Transcript of videos
Unit 1. How to have a healthy diet with a busy schedule
So the next step is to go ahead and come up with a plan on how you’re going to eat
healthy.
You are a busy person, in your school, you have to plan how to get your homework done,
you’re a busy mum, and you’re busy father, you have to plan how to take care your children,
it’s the same with your diet. You have to put a plan into place.
So how do you do that is you make these foods variably available for you. So let’s say you
have consultation with your dietician and your dietician tells you that you need to eat two
fruits a day along with other, a variety of foods.

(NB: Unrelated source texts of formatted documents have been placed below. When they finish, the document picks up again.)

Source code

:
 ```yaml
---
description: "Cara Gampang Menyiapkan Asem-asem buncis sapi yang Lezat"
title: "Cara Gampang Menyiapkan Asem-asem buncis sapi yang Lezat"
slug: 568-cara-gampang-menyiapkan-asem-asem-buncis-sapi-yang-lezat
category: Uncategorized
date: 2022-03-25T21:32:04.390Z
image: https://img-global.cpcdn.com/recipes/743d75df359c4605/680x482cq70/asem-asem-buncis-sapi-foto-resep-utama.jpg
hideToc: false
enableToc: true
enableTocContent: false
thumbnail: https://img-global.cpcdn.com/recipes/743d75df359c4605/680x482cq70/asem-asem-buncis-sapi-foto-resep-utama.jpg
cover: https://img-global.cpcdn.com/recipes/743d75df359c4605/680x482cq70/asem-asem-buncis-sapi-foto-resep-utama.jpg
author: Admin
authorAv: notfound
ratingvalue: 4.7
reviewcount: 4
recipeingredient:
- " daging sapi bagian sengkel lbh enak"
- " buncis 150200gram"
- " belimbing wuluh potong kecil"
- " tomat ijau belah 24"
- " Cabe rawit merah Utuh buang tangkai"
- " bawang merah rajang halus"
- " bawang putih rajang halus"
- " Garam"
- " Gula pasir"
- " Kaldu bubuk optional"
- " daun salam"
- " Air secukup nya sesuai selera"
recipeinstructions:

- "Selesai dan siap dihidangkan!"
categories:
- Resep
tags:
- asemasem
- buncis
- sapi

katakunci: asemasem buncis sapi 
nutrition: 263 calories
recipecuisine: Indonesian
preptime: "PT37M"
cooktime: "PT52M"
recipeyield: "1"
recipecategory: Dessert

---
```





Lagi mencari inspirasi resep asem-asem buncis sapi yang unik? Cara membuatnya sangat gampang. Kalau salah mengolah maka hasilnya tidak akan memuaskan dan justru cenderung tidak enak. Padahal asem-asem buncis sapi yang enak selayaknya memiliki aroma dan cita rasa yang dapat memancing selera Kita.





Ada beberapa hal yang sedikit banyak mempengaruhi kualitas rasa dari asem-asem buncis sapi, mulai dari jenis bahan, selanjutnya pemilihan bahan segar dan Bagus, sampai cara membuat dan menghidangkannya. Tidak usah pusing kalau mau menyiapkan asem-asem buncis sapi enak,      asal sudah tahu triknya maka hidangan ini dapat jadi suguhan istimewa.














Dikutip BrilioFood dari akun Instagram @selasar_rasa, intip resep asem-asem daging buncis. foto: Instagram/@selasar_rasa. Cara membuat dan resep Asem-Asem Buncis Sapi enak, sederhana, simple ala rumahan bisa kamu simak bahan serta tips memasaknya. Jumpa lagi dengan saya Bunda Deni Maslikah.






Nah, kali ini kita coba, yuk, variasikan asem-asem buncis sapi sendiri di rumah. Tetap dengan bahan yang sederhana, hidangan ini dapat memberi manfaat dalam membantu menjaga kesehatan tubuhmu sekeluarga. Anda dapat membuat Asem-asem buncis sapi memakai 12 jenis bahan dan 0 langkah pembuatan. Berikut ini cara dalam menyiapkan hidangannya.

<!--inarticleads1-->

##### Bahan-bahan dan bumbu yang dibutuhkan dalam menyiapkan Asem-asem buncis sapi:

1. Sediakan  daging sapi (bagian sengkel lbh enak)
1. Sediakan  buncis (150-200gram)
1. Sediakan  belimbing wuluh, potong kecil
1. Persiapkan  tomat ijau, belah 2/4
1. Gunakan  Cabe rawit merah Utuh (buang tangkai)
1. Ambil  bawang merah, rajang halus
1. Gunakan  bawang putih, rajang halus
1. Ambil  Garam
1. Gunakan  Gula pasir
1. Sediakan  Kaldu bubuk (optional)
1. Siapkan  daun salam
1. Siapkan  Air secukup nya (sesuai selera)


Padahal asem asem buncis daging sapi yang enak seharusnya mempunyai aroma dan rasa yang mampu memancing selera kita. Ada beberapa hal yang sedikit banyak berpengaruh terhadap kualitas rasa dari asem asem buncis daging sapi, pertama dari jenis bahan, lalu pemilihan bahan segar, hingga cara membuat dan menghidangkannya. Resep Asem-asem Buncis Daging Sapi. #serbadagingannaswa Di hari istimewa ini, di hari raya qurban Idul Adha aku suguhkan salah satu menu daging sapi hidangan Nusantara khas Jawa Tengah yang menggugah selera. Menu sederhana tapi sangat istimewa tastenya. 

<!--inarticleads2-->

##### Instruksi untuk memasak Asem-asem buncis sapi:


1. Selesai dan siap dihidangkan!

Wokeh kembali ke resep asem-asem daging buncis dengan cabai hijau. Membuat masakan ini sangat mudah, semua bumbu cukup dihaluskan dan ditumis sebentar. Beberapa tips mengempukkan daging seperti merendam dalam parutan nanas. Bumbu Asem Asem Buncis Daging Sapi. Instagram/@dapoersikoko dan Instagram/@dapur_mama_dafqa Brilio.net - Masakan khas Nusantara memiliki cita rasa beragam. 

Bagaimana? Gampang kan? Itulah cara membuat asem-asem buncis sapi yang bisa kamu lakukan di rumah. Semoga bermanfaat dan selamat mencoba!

But what we are going to go ahead and talk
about the fruit curve right now.
So what you want to when you go to the grocery store is to go ahead and buy all the fruit
that you need for that week, and that way, you can challenge yourself to try to get those
two pieces of fruit in every day.
These kinds of foods, the deserts and the salty they are great to have in your pantry, but if
you don’t have a plan you might go ahead and resort to these quick convenient foods when
you’re really hungry. But if you come up with the plan and have something like this meal
already in the refrigerator, maybe you prepare it the night before and go ahead with the
batch cooking and decided that you would eat it again, then you would have a nice healthy
meal for the next day.
Water is another important thing that people just don’t think about. So if you need eight
glasses of water a day, keep a cup by your bathroom and sink, and in the morning drink one
glass before you, when you wake up, and before you go to bed at night drink another glass
and enjoy/during the day, find a bottle like this which contains six, eight glasses of water.
And if you drink this throughout the day then you’ve got your eight glasses throughout the
day. And that’s the way you want to plan to be healthy.
Unit 2. Teen addiction: prevent alcohol and drug abuse
Lady:
The teen years are the time of newfound independence, as kids begin to become
adults, venturing out into the world, making their own decisions. It’s also the time many will
experiment with drugs and alcohol.
Dr. Jeff Gardere:
Experimenting with drugs and alcohol is nothing new for teens. Consider
the statistics: by the age of fourteen, forty-one per cent of kids would have at least one
drink. The average American boy would take as first sip of alcohol when he is eleven, while
American girls try a little later, by the age of thirteen.